Voluntary control systems differ from reflex control systems in that the former operate with instruction signals generated centrally within the cerebral cortex (
Figure 9C
), whereas the latter are driven primarily by peripheral stimuli. The motor cortex receives instruction signals that designate the content of the movement to be performed. For example, this can be a desired trajectory for an arm movement or even a complex program of movements. The primary motor cortex forms motor command signals and sends them to the brainstem and spinal segmental levels via the corticospinal descending tract. In higher nonhuman primates and humans, part of the primary motor cortex projects corticospinal fibers to directly innervate shoulder, elbow, hand, and finger motoneurons (
Rathelot and Strick, 2009
). On the other hand, the rostral region of the primary motor cortex represents the “old” primary motor cortex, which sends its descending commands to motoneurons indirectly via segmental circuits (see
Lemon, 2008
).
What are the sites for generation of the instruction signals to the primary motor cortex? These should arise from the cortical areas devoted to motor planning and preparation, that is, directly from the anterior cingulate gyrus, supplementary motor area, and premotor area and indirectly from the presupplementary motor area via the supplementary motor area.

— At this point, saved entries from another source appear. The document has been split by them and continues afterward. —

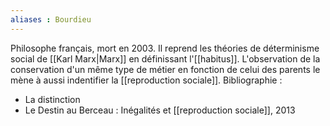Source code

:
 ```yaml
---
aliases : Bourdieu
---
```

Philosophe français, mort en 2003. Il reprend les théories de déterminisme social de [[Karl Marx|Marx]] en définissant l'[[habitus]].
L'observation de la conservation d'un même type de métier en fonction de celui des parents le mène à aussi indentifier la [[reproduction sociale]].
Bibliographie :
- La distinction
- Le Destin au Berceau : Inégalités et [[reproduction sociale]], 2013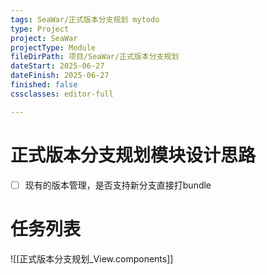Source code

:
 ```yaml
---
tags: SeaWar/正式版本分支规划 mytodo
type: Project
project: SeaWar
projectType: Module
fileDirPath: 项目/SeaWar/正式版本分支规划
dateStart: 2025-06-27
dateFinish: 2025-06-27
finished: false
cssclasses: editor-full

---
```


# 正式版本分支规划模块设计思路
 - [ ] 现有的版本管理，是否支持新分支直接打bundle
 
# 任务列表
![[正式版本分支规划_View.components]]


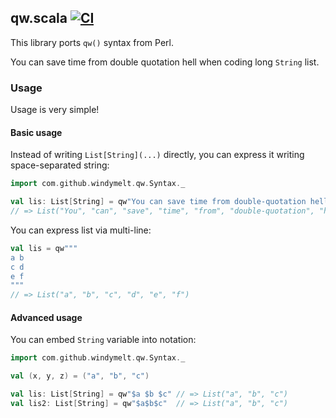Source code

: ## qw.scala [![CI](https://github.com/windymelt/qw.scala/actions/workflows/ci.yaml/badge.svg?branch=main)](https://github.com/windymelt/qw.scala/actions/workflows/ci.yaml)

This library ports `qw()` syntax from Perl.

You can save time from double quotation hell when coding long `String` list.

### Usage

Usage is very simple!

#### Basic usage

Instead of writing `List[String](...)` directly, you can express it writing space-separated string:

```scala
import com.github.windymelt.qw.Syntax._

val lis: List[String] = qw"You can save time from double-quotation hell"
// => List("You", "can", "save", "time", "from", "double-quotation", "hell")
```

You can express list via multi-line:

```scala
val lis = qw"""
a b
c d
e f
"""
// => List("a", "b", "c", "d", "e", "f")
```

#### Advanced usage

You can embed `String` variable into notation:

```scala
import com.github.windymelt.qw.Syntax._

val (x, y, z) = ("a", "b", "c")

val lis: List[String] = qw"$a $b $c" // => List("a", "b", "c")
val lis2: List[String] = qw"$a$b$c"  // => List("a", "b", "c")
```
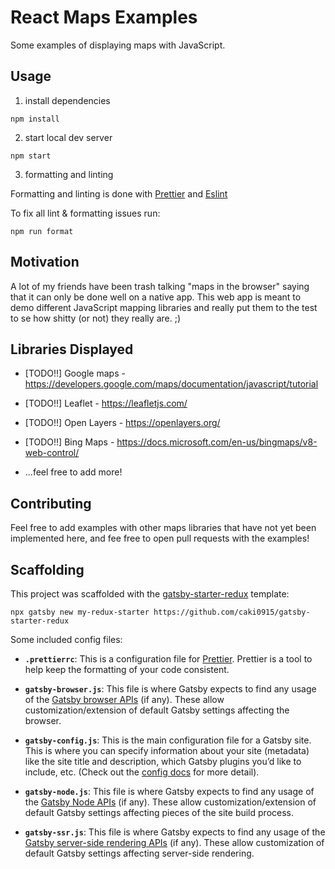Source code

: # React Maps Examples

Some examples of displaying maps with JavaScript.

## Usage

1) install dependencies

```
npm install
```

2) start local dev server

```
npm start
```

3) formatting and linting

Formatting and linting is done with [Prettier](https://prettier.io/) and [Eslint](https://eslint.org/)

To fix all lint & formatting issues run:
```
npm run format
```


## Motivation
A lot of my friends have been trash talking "maps in the browser" saying that it can only be done well on a native app. This web app is meant to demo different JavaScript mapping libraries and really put them to the test to se how shitty (or not) they really are. ;)


## Libraries Displayed 

- [TODO!!] Google maps - https://developers.google.com/maps/documentation/javascript/tutorial

- [TODO!!] Leaflet - https://leafletjs.com/

- [TODO!!] Open Layers - https://openlayers.org/

- [TODO!!] Bing Maps - https://docs.microsoft.com/en-us/bingmaps/v8-web-control/

- ...feel free to add more! 

## Contributing

Feel free to add examples with other maps libraries that have not yet been implemented here, and fee free to open pull requests with the examples!


## Scaffolding

This project was scaffolded with the [gatsby-starter-redux](https://www.gatsbyjs.org/starters/caki0915/gatsby-starter-redux/) template:

```
npx gatsby new my-redux-starter https://github.com/caki0915/gatsby-starter-redux
```

Some included config files:


-  **`.prettierrc`**: This is a configuration file for [Prettier](https://prettier.io/). Prettier is a tool to help keep the formatting of your code consistent.

-  **`gatsby-browser.js`**: This file is where Gatsby expects to find any usage of the [Gatsby browser APIs](https://www.gatsbyjs.org/docs/browser-apis/) (if any). These allow customization/extension of default Gatsby settings affecting the browser.

-  **`gatsby-config.js`**: This is the main configuration file for a Gatsby site. This is where you can specify information about your site (metadata) like the site title and description, which Gatsby plugins you’d like to include, etc. (Check out the [config docs](https://www.gatsbyjs.org/docs/gatsby-config/) for more detail).

-  **`gatsby-node.js`**: This file is where Gatsby expects to find any usage of the [Gatsby Node APIs](https://www.gatsbyjs.org/docs/node-apis/) (if any). These allow customization/extension of default Gatsby settings affecting pieces of the site build process.

-  **`gatsby-ssr.js`**: This file is where Gatsby expects to find any usage of the [Gatsby server-side rendering APIs](https://www.gatsbyjs.org/docs/ssr-apis/) (if any). These allow customization of default Gatsby settings affecting server-side rendering.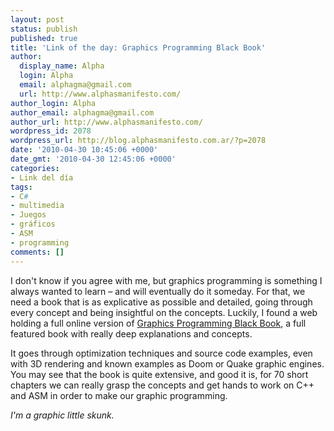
 ```yaml
---
layout: post
status: publish
published: true
title: 'Link of the day: Graphics Programming Black Book'
author:
  display_name: Alpha
  login: Alpha
  email: alphagma@gmail.com
  url: http://www.alphasmanifesto.com/
author_login: Alpha
author_email: alphagma@gmail.com
author_url: http://www.alphasmanifesto.com/
wordpress_id: 2078
wordpress_url: http://blog.alphasmanifesto.com.ar/?p=2078
date: '2010-04-30 10:45:06 +0000'
date_gmt: '2010-04-30 12:45:06 +0000'
categories:
- Link del día
tags:
- C#
- multimedia
- Juegos
- gráficos
- ASM
- programming
comments: []
---
```


I don't know if you agree with me, but graphics programming is something I always wanted to learn &ndash; and will eventually do it someday. For that, we need a book that is as explicative as possible and detailed, going through every concept and being insightful on the concepts.  Luckily, I found a web holding a full online version of <a href="http://www.gamedev.net/reference/articles/article1698.asp">Graphics Programming Black Book</a>, a full featured book with really deep explanations and concepts.

It goes through optimization techniques and source code examples, even with 3D rendering and known examples as Doom or Quake graphic engines. You may see that the book is quite extensive, and good it is, for 70 short chapters we can really grasp the concepts and get hands to work on C++ and ASM in order to make our graphic programming.

_I'm a graphic little skunk._

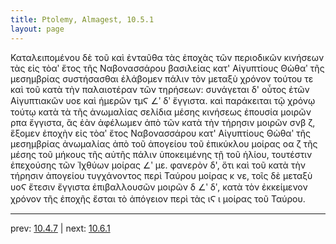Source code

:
```yaml
---
title: Ptolemy, Almagest, 10.5.1
layout: page
---
```


Καταλειπομένου δὲ τοῦ καὶ ἐνταῦθα τὰς ἐποχὰς τῶν περιοδικῶν κινήσεων τὰς εἰς τὸαʹ ἔτος τῆς Ναβονασσάρου βασιλείας κατ' Αἰγυπτίους Θὼθαʹ τῆς μεσημβρίας συστήσασθαι ἐλάβομεν πάλιν τὸν μεταξὺ χρόνον τούτου τε καὶ τοῦ κατὰ τὴν παλαιοτέραν τῶν τηρήσεων: συνάγεται δ' οὗτος ἐτῶν Αἰγυπτιακῶν υοε καὶ ἡμερῶν τμϚ ∠ʹ δʹ ἔγγιστα. καὶ παράκειται τῷ χρόνῳ τούτῳ κατὰ τὰ τῆς ἀνωμαλίας σελίδια μέσης κινήσεως ἐπουσία μοιρῶν ρπα ἔγγιστα, ἃς ἐὰν ἀφέλωμεν ἀπὸ τῶν κατὰ τὴν τήρησιν μοιρῶν σνβ ζ, ἕξομεν ἐποχὴν εἰς τὸαʹ ἔτος Ναβονασσάρου κατ' Αἰγυπτίους Θὼθαʹ τῆς μεσημβρίας ἀνωμαλίας ἀπὸ τοῦ ἀπογείου τοῦ ἐπικύκλου μοίρας οα ζ τῆς μέσης τοῦ μήκους τῆς αὐτῆς πάλιν ὑποκειμένης τῇ τοῦ ἡλίου, τουτέστιν ἐπεχούσης τῶν Ἰχθύων μοίρας ∠ʹ με. φανερὸν δ', ὅτι καὶ τοῦ κατὰ τὴν τήρησιν ἀπογείου τυγχάνοντος περὶ Ταύρου μοίρας κ νε, τοῖς δὲ μεταξὺ υοϚ ἔτεσιν ἔγγιστα ἐπιβαλλουσῶν μοιρῶν δ ∠ʹ δʹ, κατὰ τὸν ἐκκείμενον χρόνον τῆς ἐποχῆς ἔσται τὸ ἀπόγειον περὶ τὰς ιϚ ι μοίρας τοῦ Ταύρου. 

---

prev: [10.4.7](../10.4.7/) | next: [10.6.1](../10.6.1/)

Electrical stimulation of the supplementary motor area in patients has been shown to induce limb movements and to also evoke sensations such as the urge to perform a movement or anticipation that a movement is about to occur (
Fried et al., 1991
). Stimulation of the ventral bank of the anterior cingulate sulcus evoked an irresistible urge in a patient to grasp something, resulting in exploratory eye movements and a wandering arm (
Kremer et al., 2001
). These findings are in contrast to the finding that TMS of the primary motor cortex does not induce conscious awareness even when it produces a movement (for example, see
Haggard et al., 2002
). An fMRI imaging study revealed that self-paced thumb movements caused cerebral activation to spread from the anterior cingulate gyrus through the supplementary motor area and premotor area to the primary motor and sensory cortices. This cascade in the cerebral cortex occurred temporally in parallel to cerebellar activation, which propagated from lateral to medial parts of the cerebellar cortices (
Hulsmann et al., 2003
). These observations support the view that instruction signals for voluntary movements arise from “higher” cortical regions that include the anterior cingulate gyrus, supplementary motor area, and premotor area.